[Supplied entries — start]

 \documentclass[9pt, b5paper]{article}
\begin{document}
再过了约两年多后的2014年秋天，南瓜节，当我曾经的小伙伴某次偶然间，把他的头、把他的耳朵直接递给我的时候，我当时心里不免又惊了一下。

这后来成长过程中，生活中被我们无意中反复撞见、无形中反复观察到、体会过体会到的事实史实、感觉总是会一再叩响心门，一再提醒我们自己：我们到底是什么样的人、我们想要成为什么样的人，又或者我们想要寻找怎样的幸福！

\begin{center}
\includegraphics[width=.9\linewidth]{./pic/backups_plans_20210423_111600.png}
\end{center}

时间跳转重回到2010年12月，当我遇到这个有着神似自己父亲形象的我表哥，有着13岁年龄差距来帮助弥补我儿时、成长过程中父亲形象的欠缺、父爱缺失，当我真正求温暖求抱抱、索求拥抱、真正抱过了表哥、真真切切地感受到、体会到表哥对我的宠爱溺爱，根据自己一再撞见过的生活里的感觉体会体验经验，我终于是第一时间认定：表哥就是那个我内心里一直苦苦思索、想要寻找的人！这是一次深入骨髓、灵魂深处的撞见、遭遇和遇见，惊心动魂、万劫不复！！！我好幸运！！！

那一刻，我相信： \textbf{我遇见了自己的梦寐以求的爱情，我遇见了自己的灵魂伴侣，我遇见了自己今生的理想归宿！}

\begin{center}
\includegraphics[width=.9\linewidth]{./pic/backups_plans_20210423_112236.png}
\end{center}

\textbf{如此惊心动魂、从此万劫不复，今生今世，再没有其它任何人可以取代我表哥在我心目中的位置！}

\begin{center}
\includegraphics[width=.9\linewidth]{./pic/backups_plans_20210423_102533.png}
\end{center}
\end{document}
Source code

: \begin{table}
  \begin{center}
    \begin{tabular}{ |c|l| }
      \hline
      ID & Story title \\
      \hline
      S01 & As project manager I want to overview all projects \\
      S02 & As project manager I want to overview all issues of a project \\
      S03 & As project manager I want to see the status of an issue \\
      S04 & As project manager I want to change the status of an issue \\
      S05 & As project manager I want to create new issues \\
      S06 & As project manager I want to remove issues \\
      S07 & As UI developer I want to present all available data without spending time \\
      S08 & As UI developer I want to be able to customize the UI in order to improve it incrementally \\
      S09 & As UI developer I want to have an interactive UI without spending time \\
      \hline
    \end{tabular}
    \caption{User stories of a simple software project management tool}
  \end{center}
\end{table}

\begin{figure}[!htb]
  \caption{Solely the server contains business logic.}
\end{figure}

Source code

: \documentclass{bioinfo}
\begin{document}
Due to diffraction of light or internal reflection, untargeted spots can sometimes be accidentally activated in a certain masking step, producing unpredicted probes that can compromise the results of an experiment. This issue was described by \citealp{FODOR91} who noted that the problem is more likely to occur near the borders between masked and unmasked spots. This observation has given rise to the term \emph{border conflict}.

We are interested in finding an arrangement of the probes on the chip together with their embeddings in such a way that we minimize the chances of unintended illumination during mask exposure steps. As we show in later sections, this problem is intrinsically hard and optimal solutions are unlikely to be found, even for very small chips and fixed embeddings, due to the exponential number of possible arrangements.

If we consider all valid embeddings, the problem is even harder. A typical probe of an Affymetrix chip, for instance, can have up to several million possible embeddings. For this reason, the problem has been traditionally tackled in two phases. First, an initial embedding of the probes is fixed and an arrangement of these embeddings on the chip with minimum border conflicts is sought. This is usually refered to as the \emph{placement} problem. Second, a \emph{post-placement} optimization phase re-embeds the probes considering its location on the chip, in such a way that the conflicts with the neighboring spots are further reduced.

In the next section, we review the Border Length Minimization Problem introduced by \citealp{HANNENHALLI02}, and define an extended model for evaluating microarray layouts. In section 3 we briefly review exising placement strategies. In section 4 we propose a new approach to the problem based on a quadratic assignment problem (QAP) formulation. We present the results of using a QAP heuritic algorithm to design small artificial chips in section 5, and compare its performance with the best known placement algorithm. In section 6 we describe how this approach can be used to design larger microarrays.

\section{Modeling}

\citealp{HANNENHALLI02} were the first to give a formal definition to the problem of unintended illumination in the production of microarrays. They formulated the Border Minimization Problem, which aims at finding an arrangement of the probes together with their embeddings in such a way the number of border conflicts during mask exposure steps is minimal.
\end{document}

[Supplied entries — finish]

Among the lines above, which ones include the word "spending"? Copy them.

Your solution:
      S07 & As UI developer I want to present all available data without spending time \\
      S09 & As UI developer I want to have an interactive UI without spending time \\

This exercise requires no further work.